The Rockets were a supremely disappoint­ing 41-41 that year. Kevin McHale was fired after just 11 games. J.B. Bickerstaf­f ’s squad was bounced by the Warriors 4-1 in the first round.

But the clearest connection between then and now was the Rockets wearing out Harden by the time the postseason arrived.

His average minutes declined in the following seasons: 36.4 in 2016-17; 35.4 last year, which was his lowest since he ran the hardwood as Oklahoma City’s sixth man with Kevin Durant and Russell Westbrook.

This year, Harden is again putting up MVPcaliber numbers (leaguelead­ing 31.1 points, 8.7 assists, 5.6 rebounds). Yet the Rockets are light years off last year’s pace and have reverted back to some of their troubling pre-D’Antoni ways.

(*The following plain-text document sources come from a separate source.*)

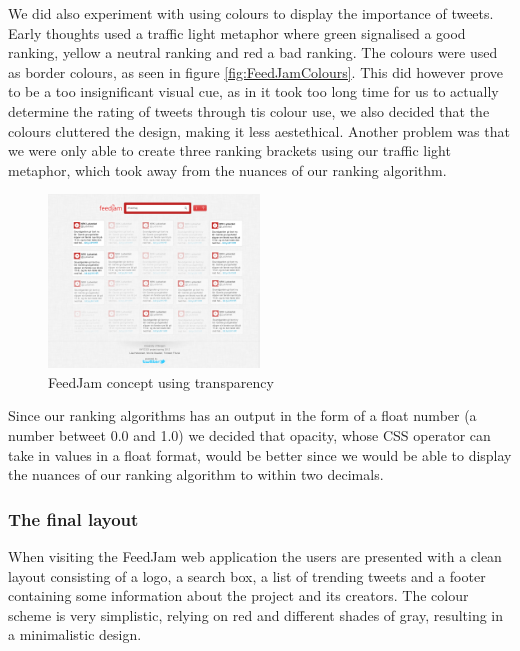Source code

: We did also experiment with using colours to display the importance of tweets. Early thoughts used a traffic light metaphor where green signalised a good ranking, yellow a neutral ranking and red a bad ranking. The colours were used as border colours, as seen in figure  \ref{fig:FeedJamColours}. This did however prove to be a too insignificant visual cue, as in it took too long time for us to actually determine the rating of tweets through tis colour use, we also decided that the colours cluttered the design, making it less aestethical. Another problem was that we were only able to create three ranking brackets using our traffic light metaphor, which took away from the nuances of our ranking algorithm.

\begin{figure}[ht]
    \begin{minipage}[b]{1\linewidth}
        \centering
        \includegraphics[width=0.5\textwidth]{figures/layout_transparency}
        \caption{FeedJam concept using transparency}
        \label{fig:FeedJamTransparency}
    \end{minipage}
\end{figure}


Since our ranking algorithms has an output in the form of a float number (a number betweet 0.0 and 1.0) we decided that opacity, whose CSS operator can take in values in a float format, would be better since we would be able to display the nuances of our ranking algorithm to within two decimals.


\subsubsection{The final layout}
When visiting the FeedJam web application the users are presented with a clean layout consisting of a logo, a search box, a list of trending tweets and a footer containing some information about the project and its creators. The colour scheme is very simplistic, relying on red and different shades of gray, resulting in a minimalistic design.

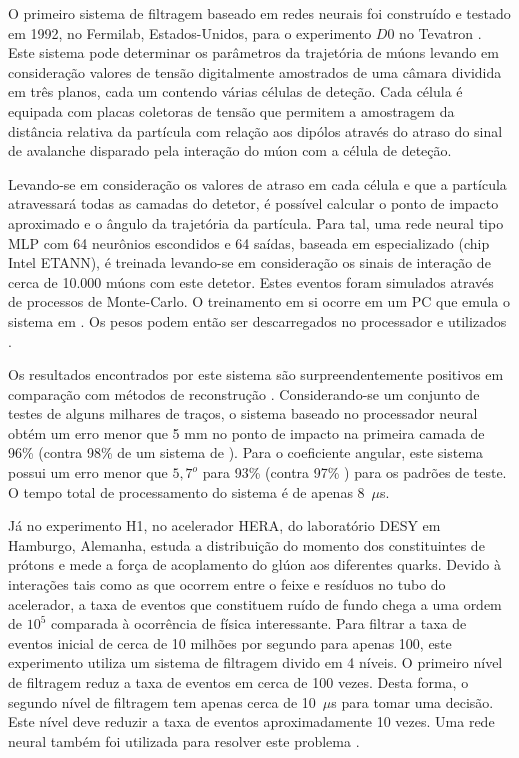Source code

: O primeiro sistema de filtragem baseado em redes neurais foi construído e
testado em 1992, no Fermilab, Estados-Unidos, para o experimento $D0$ no
Tevatron \cite{lindsey-nim-1992}. Este sistema pode determinar os parâmetros
da trajetória de múons levando em consideração valores de tensão digitalmente
amostrados de uma câmara dividida em três planos, cada um contendo várias
células de deteção. Cada célula é equipada com placas coletoras de tensão que
permitem a amostragem da distância relativa da partícula com relação aos
dipólos através do atraso do sinal de avalanche disparado pela interação do
múon com a célula de deteção.

Levando-se em consideração os valores de atraso em cada célula e que a
partícula atravessará todas as camadas do detetor, é possível calcular o ponto
de impacto aproximado e o ângulo da trajetória da partícula. Para tal, uma
rede neural tipo MLP com 64 neurônios escondidos e 64 saídas, baseada em
 especializado (chip Intel ETANN), é treinada levando-se em
consideração os sinais de interação de cerca de 10.000 múons com este
detetor. Estes eventos foram simulados através de processos de Monte-Carlo. O
treinamento em si ocorre em um PC que emula o sistema em . Os
pesos podem então ser descarregados no processador e utilizados
.

Os resultados encontrados por este sistema são surpreendentemente positivos em
comparação com métodos de reconstrução . Considerando-se um
conjunto de testes de alguns milhares de traços, o sistema baseado no
processador neural obtém um erro menor que 5 mm no ponto de impacto na
primeira camada de 96\% (contra 98\% de um sistema de 
). Para o coeficiente angular, este sistema possui um erro menor
que $5,7^{o}$ para 93\% (contra 97\% ) para os padrões de
teste. O tempo total de processamento do sistema é de apenas 8~$\mu$s.

Já no experimento H1, no acelerador HERA, do laboratório DESY em Hamburgo,
Alemanha, estuda a distribuição do momento dos constituintes de prótons e mede
a força de acoplamento do glúon aos diferentes quarks. Devido à interações
tais como as que ocorrem entre o feixe e resíduos no tubo do acelerador, a
taxa de eventos que constituem ruído de fundo chega a uma ordem de $10^5$
comparada à ocorrência de física interessante. Para filtrar a taxa de eventos
inicial de cerca de 10 milhões por segundo para apenas 100, este experimento
utiliza um sistema de filtragem divido em 4 níveis. O primeiro nível de
filtragem reduz a taxa de eventos em cerca de 100 vezes. Desta forma, o
segundo nível de filtragem tem apenas cerca de 10~$\mu$s para tomar uma
decisão. Este nível deve reduzir a taxa de eventos aproximadamente 10
vezes. Uma rede neural também foi utilizada para resolver este problema
\cite{kohne-nim-1997}.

Is it going too far to point out that the Los Angeles Clippers, Paul’s old team, were on top of the West while the Rockets trailed Dallas 52-36 early in the second quarter?

When it hit 59-41 — following another Dennis Smith dunk —D’Antoni simply stared at the court, silent with folded arms. Waiting on Paul

The kicker: Who’s the 2016-17 NBA Coach of the Year going to turn to to fix all this?

Even Paul’s return from a hamstring injury won’t immediatel­y erase a backward summer that continues to hold back this team.

When very well-traveled, 15-year veteran Devin Harris is schooling you on your court, you definitely have a problem.

“They just have to play more minutes. You've got to do what you've got to do,” said D’Antoni, referring to the remaining vets forced to pick up all the extra weight. “Eric and James and James Ennis and Clint (Capela) have got to carry the load … until everybody’s back, which will happen. We just have to try to hang in there until we do.”

Too much is already being asked of Harden.

Sure, The Beard can carry this if he must. He totaled 94 points, 26 assists and 12 rebounds in 91 minutes during the previous two defeats. He spent his early years in red improving, learning, evolving and nightly pushing his team toward the NBA’s peak.

"Thank goodness he's 29 years old and he's still able to do that,” D’Antoni said. “He was phenomenal — is phenomenal."

That is no longer up for debate.

But the story six years ago was that the Rockets needed to surround Harden with more help. The fact remained after Dwight Howard came and went.

These Rockets are still stuck in some weird, eerie “We almost made the NBA Finals” limbo.

As-is, they’re not even making the playoffs.

Harden needs a stronger supporting cast. Again.